Di una città, scriveva Italo Calvino, “Non godi le sette o le settantasette meraviglie, ma la risposta che dà a una tua domanda”. Con oltre 3.3 miliardi di persone che oggi abitano le città – un numero destinato a raddoppiare nei prossimi anni – è ragionevole porsi il problema dell’aumento progressivo di domande cui dare una risposta. L’infrastruttura urbana, gli assessorati, i servizi dei cittadini dovranno cogliere la sfida del futuro: saper interpellare i dati per migliorare qualitativamente la vita di tutti. Tutto questo evitando gli sprechi. È l’obiettivo di quel che si può racchiudere nella formula smarter city, cioè le città intelligenti che fanno dell’innovazione un punto di forza per risolvere problemi dei cittadini.
Le soluzioni offerte dalla tecnologia non hanno confini: sensori che regolano flussi nella mobilità cittadina, sistemi predittivi che avvertono di un possibile deragliamento ferroviario, edifici che vantano un’efficienza energetica a fronte di una riduzione sensibile dell’inquinamento, per nominarne alcuni. Il business delle smarter city si sviluppa in diversi e ampi settori: sanità, istruzione, mobilità, servizi sociali, sicurezza urbana. Sono zone costitutive di una città e della nostra vita in cui i dati sull’attività umana possono essere raccolti e analizzati dalle amministrazioni per offrire servizi migliori.
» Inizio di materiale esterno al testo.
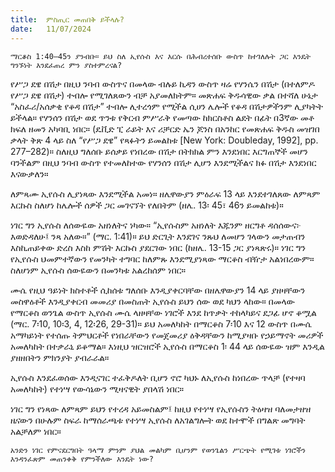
 ```yaml
---
title:  ምስጢር መጠበቅ ይችላሉ?
date:   11/07/2024
---
```


`ማርቆስ 1:40–45ን ያንብቡ። ይህ ስለ ኢየሱስ እና እርሱ በሕብረተሰቡ ውስጥ ከተገለሉት ጋር እንዴት ግንኙነት እንደፈጠረ ምን ያስተምረናል?`

የሥጋ ደዌ በሽታ በዚህ ንባብ ውስጥና በመላው ብሉይ ኪዳን ውስጥ ዛሬ የሃንሴን በሽታ (በተለምዶ የሥጋ ደዌ በሽታ) ተብሎ የሚገለጸውን ብቻ አያመለክትም። መጽሐፍ ቅዱሳዊው ቃል በተሻለ ሁኔታ “አስፈሪ/አሰቃቂ የቆዳ በሽታ” ተብሎ ሊተረጎም የሚችል ሲሀን ሌሎች የቆዳ በሽታዎችንም ሊያካትት ይችላል። የሃንሰን በሽታ ወደ ጥንቱ የቅርብ ምሥራቅ የመጣው ከክርስቶስ ልደት በፊት በ3ኛው መቶ ክፍለ ዘመን አካባቢ ነበር። (ዴቪድ ፒ ራይት እና ሪቻርድ ኤን ጆንስ በአንከር የመጽሐፍ ቅዱስ መዝገበ ቃላት ቅጽ 4 ላይ ስለ “የሥጋ ደዌ” የጻፉትን ይመልከቱ [New York: Doubleday, 1992], pp. 277–282)። ስለዚህ ግለሰቡ ይሰቃይ የነበረው በሽታ በትክክል ምን እንደነበር እርግጠኞች መሆን ባንችልም በዚህ ንባብ ውስጥ የተመለከተው የሃንሰን በሽታ ሊሆን እንደሚችልና ክፉ በሽታ እንደነበር እናውቃለን።

ለምጻሙ ኢየሱስ ሊያነጻው እንደሚችል አመነ። ዘሌዋውያን ምዕራፍ 13 ላይ እንደተገለጸው ለምጻም እርኩስ ስለሆነ ከሌሎች ሰዎች ጋር መገናኘት የለበትም (ዘሌ. 13፡ 45፣ 46ን ይመልከቱ)።

ነገር ግን ኢየሱስ ለሰውዬው አዘነለትና ነካው። “ኢየሱስም አዘነለት እጁንም ዘርግቶ ዳሰሰውና፦ እወድዳለሁ፤ ንጻ አለው።” (ማር. 1:41)። ይህ ድርጊት እንደገና ንጹህ ለመሆን ገላውን መታጠብን እስኪጠይቀው ድረስ እስከ ምሽት እርኩስ ያደርገው ነበር (ከዘሌ. 13-15 ጋር ያነጻጽሩ)። ነገር ግን የኢየሱስ ህመምተኛውን የመንካት ተግባር ከለምጹ እንደሚያነጻው ማርቆስ ብዥታ አልነበረውም። ስለሆነም ኢየሱስ ሰውዬውን በመንካቱ አልረከሰም ነበር።

ሙሴ የዚህ ዓይነት ክስተቶች ሲከሰቱ ግለሰቡ እንዲያቀርባቸው በዘሌዋውያን 14 ላይ ያዘዛቸውን መስዋዕቶች እንዲያቀርብ መመሪያ በመስጠት ኢየሱስ ይህን ሰው ወደ ካህን ላከው። በመላው የማርቆስ ወንጌል ውስጥ ኢየሱስ ሙሴ ላዘዛቸው ነገሮች እንደ ከጥቃት ተከላካይና ደጋፊ ሆኖ ቆሟል (ማር. 7፡10, 10፡3, 4, 12፡26, 29-31)። ይህ አመለካከት በማርቆስ 7፡10 እና 12 ውስጥ በሙሴ አማካይነት የተሰጡ ትምህርቶች የነበራቸውን የመጀመሪያ ዕቅዳቸውን ከሚያዛቡ የኃይማኖት መሪዎች አመለካከት በተቃራኒ ይቆማል። እነዚህ ዝርዝሮች ኢየሱስ በማርቆስ 1፡ 44 ላይ ሰውዬው ዝም እንዲል ያዘዘበትን ምክንያት ያብራራል።

ኢየሱስ እንደፈወሰው እንዲናገር ተፈቅዶለት ቢሆን ኖሮ ካህኑ ለኢየሱስ ከነበረው ጥላቻ (የተዛባ አመለካከት) የተነሣ የውሳኔውን ሚዛናዊት ያበላሽ ነበር።

ነገር ግን የነጻው ለምጻም ይህን የተረዳ አይመስልም፤ ከዚህ የተነሣ የኢየሱስን ትዕዛዝ ባለመታዘዝ ዜናውን በሁሉም ስፍራ ከማሰራጫቱ የተነሣ ኢየሱስ ለአገልግሎት ወደ ከተሞች በግልጽ መግባት አልቻለም ነበር።

`አንድን ነገር የምናደርግበት ዓላማ ምንም ያህል መልካም ቢሆንም የወንጌልን ሥርጭት የሚገቱ ነገሮችን እንዳንፈጽም መጠንቀቅ የምንችለው እንዴት ነው?`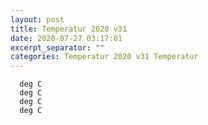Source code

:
 ```yaml
---
layout: post
title: Temperatur 2020 v31
date: 2020-07-27 03:17:01
excerpt_separator: ""
categories: Temperatur 2020 v31 Temperatur
---
```

```
  deg C
  deg C
  deg C
  deg C
```
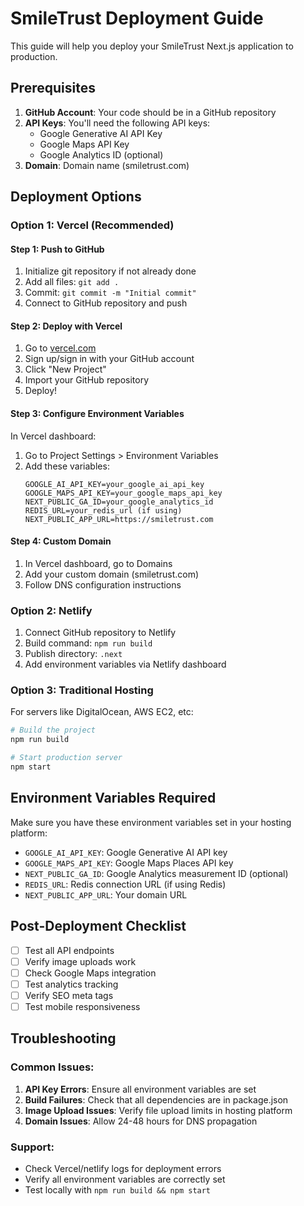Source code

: # SmileTrust Deployment Guide

This guide will help you deploy your SmileTrust Next.js application to production.

## Prerequisites

1. **GitHub Account**: Your code should be in a GitHub repository
2. **API Keys**: You'll need the following API keys:
   - Google Generative AI API Key
   - Google Maps API Key
   - Google Analytics ID (optional)
3. **Domain**: Domain name (smiletrust.com)

## Deployment Options

### Option 1: Vercel (Recommended)

#### Step 1: Push to GitHub
1. Initialize git repository if not already done
2. Add all files: `git add .`
3. Commit: `git commit -m "Initial commit"`
4. Connect to GitHub repository and push

#### Step 2: Deploy with Vercel
1. Go to [vercel.com](https://vercel.com)
2. Sign up/sign in with your GitHub account
3. Click "New Project"
4. Import your GitHub repository
5. Deploy!

#### Step 3: Configure Environment Variables
In Vercel dashboard:
1. Go to Project Settings > Environment Variables
2. Add these variables:
   ```
   GOOGLE_AI_API_KEY=your_google_ai_api_key
   GOOGLE_MAPS_API_KEY=your_google_maps_api_key
   NEXT_PUBLIC_GA_ID=your_google_analytics_id
   REDIS_URL=your_redis_url (if using)
   NEXT_PUBLIC_APP_URL=https://smiletrust.com
   ```

#### Step 4: Custom Domain
1. In Vercel dashboard, go to Domains
2. Add your custom domain (smiletrust.com)
3. Follow DNS configuration instructions

### Option 2: Netlify

1. Connect GitHub repository to Netlify
2. Build command: `npm run build`
3. Publish directory: `.next`
4. Add environment variables via Netlify dashboard

### Option 3: Traditional Hosting

For servers like DigitalOcean, AWS EC2, etc:

```bash
# Build the project
npm run build

# Start production server
npm start
```

## Environment Variables Required

Make sure you have these environment variables set in your hosting platform:

- `GOOGLE_AI_API_KEY`: Google Generative AI API key
- `GOOGLE_MAPS_API_KEY`: Google Maps Places API key
- `NEXT_PUBLIC_GA_ID`: Google Analytics measurement ID (optional)
- `REDIS_URL`: Redis connection URL (if using Redis)
- `NEXT_PUBLIC_APP_URL`: Your domain URL

## Post-Deployment Checklist

- [ ] Test all API endpoints
- [ ] Verify image uploads work
- [ ] Check Google Maps integration
- [ ] Test analytics tracking
- [ ] Verify SEO meta tags
- [ ] Test mobile responsiveness

## Troubleshooting

### Common Issues:
1. **API Key Errors**: Ensure all environment variables are set
2. **Build Failures**: Check that all dependencies are in package.json
3. **Image Upload Issues**: Verify file upload limits in hosting platform
4. **Domain Issues**: Allow 24-48 hours for DNS propagation

### Support:
- Check Vercel/netlify logs for deployment errors
- Verify all environment variables are correctly set
- Test locally with `npm run build && npm start`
La città che conosce la domanda che gli poniamo può formulare una risposta efficace.
La discussione sulle città intelligenti viene spesso indirizzata verso settori decisivi per l’economia, ma non sono gli unici importanti per la nostra vita. La tecnologia può essere impiegata nell’assistenza sociale, nell’istruzione e nella prevenzione della criminalità. Come scrive il Guardian, citando il professor Mark Deakin del progetto Smarter Cities dell’Unione europea: “Quando si parla di e-utopie ci si riferisce all’idea di governare bene, rendendo città più inclusive socialmente e con un migliore accesso ai servizi”. È quello che succede in molte zone del mondo, tra cui anche il nostro Paese.
A Bolzano, una delle città più ricche d’Europa e con una popolazione di oltre 100.000 abitanti, per risolvere il problema dell’invecchiamento complessivo della cittadinanza si è pensato a un modo innovativo di mettere a frutto le risorse sociali, aiutando gli anziani a vivere nelle proprie case in piena indipendenza; seppur senza abbandonarli. Il 23.5% della popolazione ha superato i 65 anni e il sindaco, per evitare l’esclusione di una fascia debole dai servizi, ha deciso di adottare soluzioni tecnologicamente all’avanguardia.
Il progetto, in collaborazione con IBM, si chiama Abitare Sicuri, e mira al tele-monitoraggio e alla tele-assistenza degli anziani e di quei soggetti che richiedono un’assistenza presso le proprie abitazioni. Il sistema comunica un senso di sicurezza agli assistiti perché li mette in contatto con assistenti, famigliari e amici, oltre che con i servizi sanitari e sociali.
Infatti, il sistema di sensori registra con continuità i parametri dell’anziano e dell’abitazione. La Centrale viene automaticamente avvisata in caso di valori al di fuori dei limiti. In tal modo l’anziano riceve le cure necessarie e i servizi socio-sanitari possono intervenire in modo mirato. La raccolta ed il monitoraggio dei dati, oltre ad una valutazione obiettiva dell’anziano nel suo contesto, ha consentito di scoprire ed interpretare il significato “nascosto” di determinati flussi di dati, che aprono la strada a nuovi servizi e ad innovative forme di sostegno a distanza. Questo permette di mantenere le persone nelle proprie case anziché costruire strutture dedicate e di ridurre i costi del servizio socio-sanitario.
Calvino scriveva anche, in Le città invisibili, che: “Le città come i sogni sono costruite di desideri e di paure”. Il modo migliore per rassicurare il futuro dei nostri anziani (e il nostro) è esaudire i desideri e ridurre le paure. Una città intelligente è una città che non ti lascia solo.